● Recorded information:
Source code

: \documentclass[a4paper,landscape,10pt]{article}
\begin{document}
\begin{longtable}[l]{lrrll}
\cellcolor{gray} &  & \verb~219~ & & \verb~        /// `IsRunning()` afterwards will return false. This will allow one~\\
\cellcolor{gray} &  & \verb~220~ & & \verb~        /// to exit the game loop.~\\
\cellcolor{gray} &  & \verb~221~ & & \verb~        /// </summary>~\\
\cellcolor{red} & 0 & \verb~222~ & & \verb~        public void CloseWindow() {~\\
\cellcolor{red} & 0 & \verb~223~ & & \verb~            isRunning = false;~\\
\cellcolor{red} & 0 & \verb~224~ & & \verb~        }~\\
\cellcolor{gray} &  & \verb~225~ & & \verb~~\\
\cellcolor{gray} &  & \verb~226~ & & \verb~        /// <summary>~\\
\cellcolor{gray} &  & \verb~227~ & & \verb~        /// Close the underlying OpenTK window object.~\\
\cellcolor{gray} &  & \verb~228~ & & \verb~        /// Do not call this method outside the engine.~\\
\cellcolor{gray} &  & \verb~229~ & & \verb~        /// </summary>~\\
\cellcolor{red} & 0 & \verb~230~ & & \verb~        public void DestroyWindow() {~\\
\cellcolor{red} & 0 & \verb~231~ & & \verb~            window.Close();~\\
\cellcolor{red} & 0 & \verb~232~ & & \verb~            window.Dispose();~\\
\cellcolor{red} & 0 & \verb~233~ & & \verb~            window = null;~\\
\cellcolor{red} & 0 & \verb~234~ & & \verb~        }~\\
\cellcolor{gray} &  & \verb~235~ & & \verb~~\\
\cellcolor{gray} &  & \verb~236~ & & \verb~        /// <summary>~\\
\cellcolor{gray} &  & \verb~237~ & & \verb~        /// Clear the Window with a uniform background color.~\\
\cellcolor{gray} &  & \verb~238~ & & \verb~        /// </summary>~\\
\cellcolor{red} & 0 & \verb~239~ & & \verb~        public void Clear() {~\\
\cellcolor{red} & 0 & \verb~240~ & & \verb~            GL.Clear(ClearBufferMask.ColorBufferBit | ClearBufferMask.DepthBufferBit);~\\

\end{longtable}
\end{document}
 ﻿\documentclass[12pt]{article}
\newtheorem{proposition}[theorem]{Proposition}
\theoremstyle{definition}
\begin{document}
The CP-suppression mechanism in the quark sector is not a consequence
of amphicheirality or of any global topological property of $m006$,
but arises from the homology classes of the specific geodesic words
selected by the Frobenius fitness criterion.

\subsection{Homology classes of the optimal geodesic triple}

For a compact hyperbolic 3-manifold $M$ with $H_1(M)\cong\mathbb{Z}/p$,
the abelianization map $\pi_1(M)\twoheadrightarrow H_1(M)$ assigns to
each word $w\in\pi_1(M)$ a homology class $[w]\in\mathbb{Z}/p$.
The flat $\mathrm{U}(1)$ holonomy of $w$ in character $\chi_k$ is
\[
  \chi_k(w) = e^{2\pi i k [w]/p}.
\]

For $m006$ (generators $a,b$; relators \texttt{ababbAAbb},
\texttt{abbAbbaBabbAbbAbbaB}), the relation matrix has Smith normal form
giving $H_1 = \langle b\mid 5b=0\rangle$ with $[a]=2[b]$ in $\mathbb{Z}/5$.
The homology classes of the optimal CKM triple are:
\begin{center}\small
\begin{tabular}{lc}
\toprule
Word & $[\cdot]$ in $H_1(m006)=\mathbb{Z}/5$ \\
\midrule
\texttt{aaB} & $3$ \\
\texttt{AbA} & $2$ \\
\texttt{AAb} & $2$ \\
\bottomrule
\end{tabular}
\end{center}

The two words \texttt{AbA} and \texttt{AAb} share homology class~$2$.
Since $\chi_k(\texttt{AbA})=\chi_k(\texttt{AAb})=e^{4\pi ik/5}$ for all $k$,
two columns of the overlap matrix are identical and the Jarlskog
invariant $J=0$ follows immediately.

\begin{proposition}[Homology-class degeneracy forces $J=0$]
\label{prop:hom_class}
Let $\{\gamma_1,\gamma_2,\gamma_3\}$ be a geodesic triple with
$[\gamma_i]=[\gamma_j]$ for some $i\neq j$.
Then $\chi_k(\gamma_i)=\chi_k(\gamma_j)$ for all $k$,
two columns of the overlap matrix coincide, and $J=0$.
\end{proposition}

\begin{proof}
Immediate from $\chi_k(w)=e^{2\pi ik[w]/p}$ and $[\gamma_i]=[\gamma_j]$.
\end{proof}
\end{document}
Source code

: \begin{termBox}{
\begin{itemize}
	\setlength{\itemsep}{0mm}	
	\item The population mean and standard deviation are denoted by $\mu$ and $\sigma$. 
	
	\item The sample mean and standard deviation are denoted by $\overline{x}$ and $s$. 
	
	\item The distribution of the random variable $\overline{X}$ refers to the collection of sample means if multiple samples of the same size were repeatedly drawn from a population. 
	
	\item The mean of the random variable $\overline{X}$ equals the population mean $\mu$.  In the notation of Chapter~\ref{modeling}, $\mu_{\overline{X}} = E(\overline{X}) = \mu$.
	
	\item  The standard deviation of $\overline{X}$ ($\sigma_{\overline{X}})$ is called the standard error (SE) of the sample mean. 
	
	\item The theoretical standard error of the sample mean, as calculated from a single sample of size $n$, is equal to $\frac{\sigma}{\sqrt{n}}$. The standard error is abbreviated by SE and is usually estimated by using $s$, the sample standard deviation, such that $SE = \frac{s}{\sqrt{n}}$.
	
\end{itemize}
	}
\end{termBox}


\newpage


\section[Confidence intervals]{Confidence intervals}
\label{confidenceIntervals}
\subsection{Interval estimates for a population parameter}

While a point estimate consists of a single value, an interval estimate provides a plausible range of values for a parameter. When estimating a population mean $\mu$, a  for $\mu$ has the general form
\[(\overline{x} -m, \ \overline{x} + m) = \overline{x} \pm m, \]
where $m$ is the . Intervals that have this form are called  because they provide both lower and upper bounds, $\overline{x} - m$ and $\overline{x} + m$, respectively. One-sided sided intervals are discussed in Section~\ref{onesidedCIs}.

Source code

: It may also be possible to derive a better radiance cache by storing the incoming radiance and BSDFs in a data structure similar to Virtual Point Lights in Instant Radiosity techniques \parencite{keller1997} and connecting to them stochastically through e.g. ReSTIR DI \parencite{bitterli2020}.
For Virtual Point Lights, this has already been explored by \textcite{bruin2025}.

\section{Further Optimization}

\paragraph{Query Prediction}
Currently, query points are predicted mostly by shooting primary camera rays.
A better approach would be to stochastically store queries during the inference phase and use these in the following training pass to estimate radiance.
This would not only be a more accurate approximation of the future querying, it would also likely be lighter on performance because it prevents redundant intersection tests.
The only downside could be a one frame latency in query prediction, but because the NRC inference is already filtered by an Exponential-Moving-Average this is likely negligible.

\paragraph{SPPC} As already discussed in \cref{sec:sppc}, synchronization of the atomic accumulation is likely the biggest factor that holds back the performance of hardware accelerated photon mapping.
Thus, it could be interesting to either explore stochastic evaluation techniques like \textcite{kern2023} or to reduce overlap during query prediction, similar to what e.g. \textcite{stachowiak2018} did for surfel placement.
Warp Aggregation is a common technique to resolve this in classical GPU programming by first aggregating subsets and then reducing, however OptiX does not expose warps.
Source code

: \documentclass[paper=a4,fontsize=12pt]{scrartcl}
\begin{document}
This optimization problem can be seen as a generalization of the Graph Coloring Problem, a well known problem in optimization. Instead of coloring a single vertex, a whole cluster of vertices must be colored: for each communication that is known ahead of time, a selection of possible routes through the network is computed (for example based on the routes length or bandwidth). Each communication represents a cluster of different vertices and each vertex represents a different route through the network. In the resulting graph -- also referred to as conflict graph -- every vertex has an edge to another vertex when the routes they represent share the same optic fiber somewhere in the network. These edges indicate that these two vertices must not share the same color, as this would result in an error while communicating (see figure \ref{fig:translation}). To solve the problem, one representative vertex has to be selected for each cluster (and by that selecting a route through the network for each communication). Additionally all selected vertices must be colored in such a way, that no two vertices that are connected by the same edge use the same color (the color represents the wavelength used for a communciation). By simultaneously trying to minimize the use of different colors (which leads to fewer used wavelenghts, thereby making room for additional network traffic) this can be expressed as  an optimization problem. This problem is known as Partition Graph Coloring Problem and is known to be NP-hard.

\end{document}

● Task prompt: Go through the lines above. Select every one that has the string "summary".

● Exercise solution:
\cellcolor{gray} &  & \verb~221~ & & \verb~        /// </summary>~\\
\cellcolor{gray} &  & \verb~226~ & & \verb~        /// <summary>~\\
\cellcolor{gray} &  & \verb~229~ & & \verb~        /// </summary>~\\
\cellcolor{gray} &  & \verb~236~ & & \verb~        /// <summary>~\\
\cellcolor{gray} &  & \verb~238~ & & \verb~        /// </summary>~\\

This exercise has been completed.